(Work to be completed) In the entries below, begin at the line that has "- $\Phi = Li$", stop after the line that has "## Help Make it Happen!", and output those lines exactly with no pictures.

◆ ◆ ◆ ◆ ◆ ◆ ◆

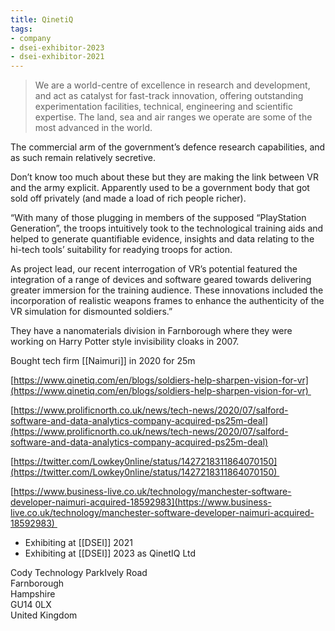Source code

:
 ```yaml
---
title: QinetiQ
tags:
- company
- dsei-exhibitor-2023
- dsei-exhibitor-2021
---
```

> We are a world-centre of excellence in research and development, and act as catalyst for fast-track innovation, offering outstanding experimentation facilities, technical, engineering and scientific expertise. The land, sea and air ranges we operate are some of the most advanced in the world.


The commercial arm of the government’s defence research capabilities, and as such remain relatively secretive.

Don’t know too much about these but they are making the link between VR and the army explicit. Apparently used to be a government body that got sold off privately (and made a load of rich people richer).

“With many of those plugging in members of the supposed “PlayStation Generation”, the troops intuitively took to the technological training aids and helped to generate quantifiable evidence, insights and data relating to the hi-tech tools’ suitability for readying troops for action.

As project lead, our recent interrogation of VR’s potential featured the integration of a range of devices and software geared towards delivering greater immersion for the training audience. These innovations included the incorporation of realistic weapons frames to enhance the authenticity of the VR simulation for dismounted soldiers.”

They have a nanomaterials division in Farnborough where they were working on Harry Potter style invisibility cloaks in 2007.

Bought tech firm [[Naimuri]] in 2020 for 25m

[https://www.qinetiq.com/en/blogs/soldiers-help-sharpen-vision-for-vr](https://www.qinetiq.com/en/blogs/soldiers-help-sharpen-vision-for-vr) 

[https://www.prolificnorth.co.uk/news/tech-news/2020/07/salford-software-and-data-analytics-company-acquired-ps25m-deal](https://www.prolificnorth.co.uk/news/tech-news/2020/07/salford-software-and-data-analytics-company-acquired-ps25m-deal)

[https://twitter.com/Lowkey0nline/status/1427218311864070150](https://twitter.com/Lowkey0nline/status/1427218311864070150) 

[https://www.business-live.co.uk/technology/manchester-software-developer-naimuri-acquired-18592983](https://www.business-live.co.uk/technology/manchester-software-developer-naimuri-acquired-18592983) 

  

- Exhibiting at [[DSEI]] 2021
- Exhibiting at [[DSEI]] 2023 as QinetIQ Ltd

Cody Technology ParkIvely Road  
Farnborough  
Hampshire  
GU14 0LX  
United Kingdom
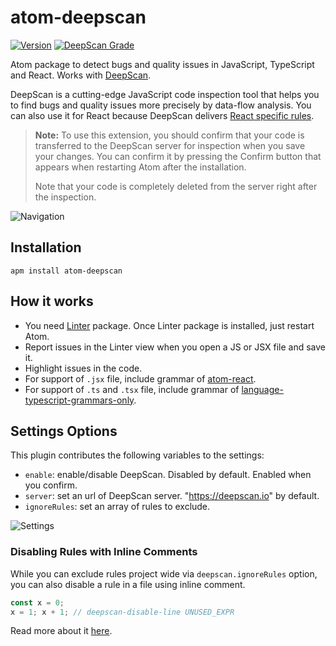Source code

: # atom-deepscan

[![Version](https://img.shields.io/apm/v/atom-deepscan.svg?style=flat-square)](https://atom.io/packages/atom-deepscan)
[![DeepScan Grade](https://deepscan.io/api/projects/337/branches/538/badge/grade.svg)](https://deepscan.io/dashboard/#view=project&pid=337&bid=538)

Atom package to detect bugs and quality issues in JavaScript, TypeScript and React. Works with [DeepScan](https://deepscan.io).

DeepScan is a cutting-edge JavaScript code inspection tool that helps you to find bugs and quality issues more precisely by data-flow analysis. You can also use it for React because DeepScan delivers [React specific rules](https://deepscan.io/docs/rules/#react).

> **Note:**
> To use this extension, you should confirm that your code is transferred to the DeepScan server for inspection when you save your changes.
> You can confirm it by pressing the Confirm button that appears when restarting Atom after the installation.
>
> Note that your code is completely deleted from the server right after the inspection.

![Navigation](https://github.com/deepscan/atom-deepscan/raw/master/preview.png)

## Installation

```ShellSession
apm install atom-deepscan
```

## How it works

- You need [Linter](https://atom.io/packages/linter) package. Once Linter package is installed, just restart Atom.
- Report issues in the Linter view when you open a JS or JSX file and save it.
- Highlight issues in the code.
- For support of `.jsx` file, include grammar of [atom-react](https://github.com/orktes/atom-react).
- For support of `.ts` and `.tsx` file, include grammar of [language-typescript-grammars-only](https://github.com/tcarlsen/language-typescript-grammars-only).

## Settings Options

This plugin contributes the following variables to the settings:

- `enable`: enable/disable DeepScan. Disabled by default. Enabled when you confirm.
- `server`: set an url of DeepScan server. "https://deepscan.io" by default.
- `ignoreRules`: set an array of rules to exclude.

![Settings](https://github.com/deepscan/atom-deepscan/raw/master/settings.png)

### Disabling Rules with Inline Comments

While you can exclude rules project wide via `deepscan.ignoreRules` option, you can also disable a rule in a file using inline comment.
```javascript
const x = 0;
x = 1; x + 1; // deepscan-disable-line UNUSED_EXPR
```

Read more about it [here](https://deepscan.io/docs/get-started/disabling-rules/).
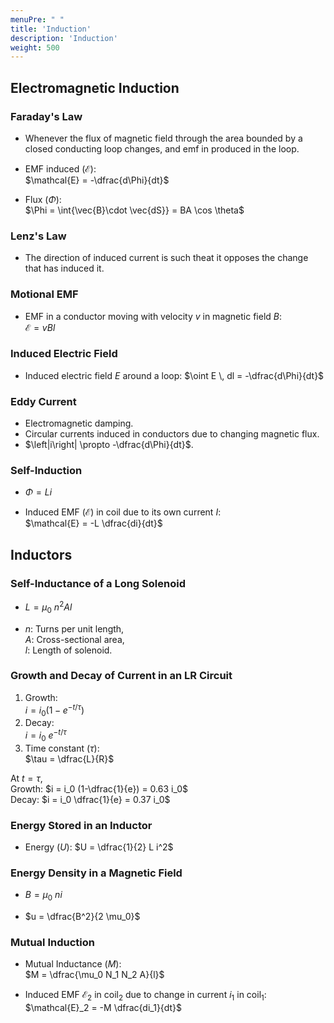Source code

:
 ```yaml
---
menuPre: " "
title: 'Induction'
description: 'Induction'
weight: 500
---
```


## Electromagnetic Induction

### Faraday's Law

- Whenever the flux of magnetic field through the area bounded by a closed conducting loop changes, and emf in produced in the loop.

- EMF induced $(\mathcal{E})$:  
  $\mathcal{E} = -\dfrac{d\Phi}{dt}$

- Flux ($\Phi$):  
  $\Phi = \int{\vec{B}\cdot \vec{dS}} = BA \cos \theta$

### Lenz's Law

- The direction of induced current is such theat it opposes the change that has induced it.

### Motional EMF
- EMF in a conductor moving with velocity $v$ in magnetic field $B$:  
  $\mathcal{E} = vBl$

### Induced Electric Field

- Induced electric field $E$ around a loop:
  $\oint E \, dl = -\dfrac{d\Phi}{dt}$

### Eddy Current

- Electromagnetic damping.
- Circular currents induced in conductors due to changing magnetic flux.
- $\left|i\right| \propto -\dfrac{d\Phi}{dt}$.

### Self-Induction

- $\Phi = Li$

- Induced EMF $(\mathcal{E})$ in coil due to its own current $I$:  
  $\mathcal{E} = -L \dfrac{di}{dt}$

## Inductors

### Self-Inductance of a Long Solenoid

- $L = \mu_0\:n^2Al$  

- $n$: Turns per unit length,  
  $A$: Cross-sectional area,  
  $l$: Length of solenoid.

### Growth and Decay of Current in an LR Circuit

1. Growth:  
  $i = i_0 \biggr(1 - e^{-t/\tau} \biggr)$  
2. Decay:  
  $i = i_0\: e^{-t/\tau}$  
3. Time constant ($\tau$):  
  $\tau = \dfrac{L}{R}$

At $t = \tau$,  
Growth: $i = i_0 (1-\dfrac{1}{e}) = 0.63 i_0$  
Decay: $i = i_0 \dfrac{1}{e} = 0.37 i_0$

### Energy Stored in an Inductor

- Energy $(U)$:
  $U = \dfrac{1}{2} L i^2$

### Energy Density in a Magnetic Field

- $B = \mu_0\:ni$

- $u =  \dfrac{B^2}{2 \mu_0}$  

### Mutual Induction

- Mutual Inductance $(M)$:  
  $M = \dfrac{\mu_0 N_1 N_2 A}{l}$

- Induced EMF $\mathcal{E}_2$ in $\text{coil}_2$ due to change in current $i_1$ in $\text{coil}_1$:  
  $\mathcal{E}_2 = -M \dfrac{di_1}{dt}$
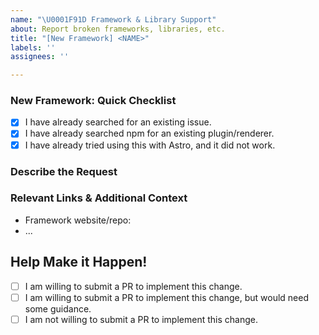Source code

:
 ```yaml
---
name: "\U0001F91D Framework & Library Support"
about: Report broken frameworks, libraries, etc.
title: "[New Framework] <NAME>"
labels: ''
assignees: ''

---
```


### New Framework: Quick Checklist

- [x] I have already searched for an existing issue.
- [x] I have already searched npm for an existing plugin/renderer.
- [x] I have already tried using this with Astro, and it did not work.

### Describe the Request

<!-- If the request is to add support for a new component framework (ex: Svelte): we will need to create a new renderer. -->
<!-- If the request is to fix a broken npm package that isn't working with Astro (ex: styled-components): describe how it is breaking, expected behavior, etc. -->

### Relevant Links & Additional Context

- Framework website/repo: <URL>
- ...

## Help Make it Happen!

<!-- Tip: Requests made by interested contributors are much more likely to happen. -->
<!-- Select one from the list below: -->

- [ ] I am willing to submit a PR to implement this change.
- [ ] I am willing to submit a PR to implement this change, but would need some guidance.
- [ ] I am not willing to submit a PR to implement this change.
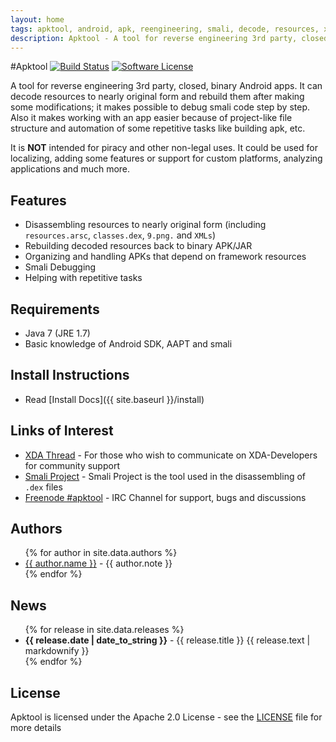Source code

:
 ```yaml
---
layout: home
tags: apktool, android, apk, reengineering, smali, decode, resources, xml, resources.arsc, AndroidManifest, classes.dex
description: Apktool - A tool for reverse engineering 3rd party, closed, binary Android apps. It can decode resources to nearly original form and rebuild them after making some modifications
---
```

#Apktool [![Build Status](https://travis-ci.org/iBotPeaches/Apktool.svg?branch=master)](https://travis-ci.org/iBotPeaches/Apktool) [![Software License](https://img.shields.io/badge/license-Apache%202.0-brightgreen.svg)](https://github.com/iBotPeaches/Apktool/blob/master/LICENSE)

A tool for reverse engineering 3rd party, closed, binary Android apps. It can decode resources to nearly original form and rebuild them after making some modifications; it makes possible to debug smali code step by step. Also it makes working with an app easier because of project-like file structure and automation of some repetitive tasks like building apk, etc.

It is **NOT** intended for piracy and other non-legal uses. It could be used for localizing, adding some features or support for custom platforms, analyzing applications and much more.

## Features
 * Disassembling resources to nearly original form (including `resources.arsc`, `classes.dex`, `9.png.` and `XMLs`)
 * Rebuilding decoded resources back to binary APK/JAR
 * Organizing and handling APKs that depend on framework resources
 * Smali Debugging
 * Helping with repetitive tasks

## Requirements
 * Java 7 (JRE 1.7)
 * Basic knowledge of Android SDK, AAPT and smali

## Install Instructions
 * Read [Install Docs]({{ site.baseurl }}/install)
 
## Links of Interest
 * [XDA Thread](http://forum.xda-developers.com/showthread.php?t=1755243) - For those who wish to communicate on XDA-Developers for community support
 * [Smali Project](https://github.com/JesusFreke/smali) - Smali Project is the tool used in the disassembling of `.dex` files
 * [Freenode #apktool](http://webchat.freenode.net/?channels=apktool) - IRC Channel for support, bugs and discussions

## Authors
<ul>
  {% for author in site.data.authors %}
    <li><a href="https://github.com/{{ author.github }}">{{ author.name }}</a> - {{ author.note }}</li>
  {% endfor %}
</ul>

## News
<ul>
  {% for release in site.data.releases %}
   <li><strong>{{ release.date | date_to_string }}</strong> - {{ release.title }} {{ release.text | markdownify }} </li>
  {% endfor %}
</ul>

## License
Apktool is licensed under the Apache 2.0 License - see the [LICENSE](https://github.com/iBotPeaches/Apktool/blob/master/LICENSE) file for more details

◆ ◆ ◆ ◆ ◆ ◆ ◆

(Solved exercise)
- $\Phi = Li$

- Induced EMF $(\mathcal{E})$ in coil due to its own current $I$:  
  $\mathcal{E} = -L \dfrac{di}{dt}$

## Inductors

### Self-Inductance of a Long Solenoid

- $L = \mu_0\:n^2Al$  

- $n$: Turns per unit length,  
  $A$: Cross-sectional area,  
  $l$: Length of solenoid.

### Growth and Decay of Current in an LR Circuit

1. Growth:  
  $i = i_0 \biggr(1 - e^{-t/\tau} \biggr)$  
2. Decay:  
  $i = i_0\: e^{-t/\tau}$  
3. Time constant ($\tau$):  
  $\tau = \dfrac{L}{R}$

At $t = \tau$,  
Growth: $i = i_0 (1-\dfrac{1}{e}) = 0.63 i_0$  
Decay: $i = i_0 \dfrac{1}{e} = 0.37 i_0$

### Energy Stored in an Inductor

- Energy $(U)$:
  $U = \dfrac{1}{2} L i^2$

### Energy Density in a Magnetic Field

- $B = \mu_0\:ni$

- $u =  \dfrac{B^2}{2 \mu_0}$  

### Mutual Induction

- Mutual Inductance $(M)$:  
  $M = \dfrac{\mu_0 N_1 N_2 A}{l}$

- Induced EMF $\mathcal{E}_2$ in $\text{coil}_2$ due to change in current $i_1$ in $\text{coil}_1$:  
  $\mathcal{E}_2 = -M \dfrac{di_1}{dt}$
Source code

:
 ```yaml
---
name: "\U0001F91D Framework & Library Support"
about: Report broken frameworks, libraries, etc.
title: "[New Framework] <NAME>"
labels: ''
assignees: ''

---
```


### New Framework: Quick Checklist

- [x] I have already searched for an existing issue.
- [x] I have already searched npm for an existing plugin/renderer.
- [x] I have already tried using this with Astro, and it did not work.

### Describe the Request

<!-- If the request is to add support for a new component framework (ex: Svelte): we will need to create a new renderer. -->
<!-- If the request is to fix a broken npm package that isn't working with Astro (ex: styled-components): describe how it is breaking, expected behavior, etc. -->

### Relevant Links & Additional Context

- Framework website/repo: <URL>
- ...

## Help Make it Happen!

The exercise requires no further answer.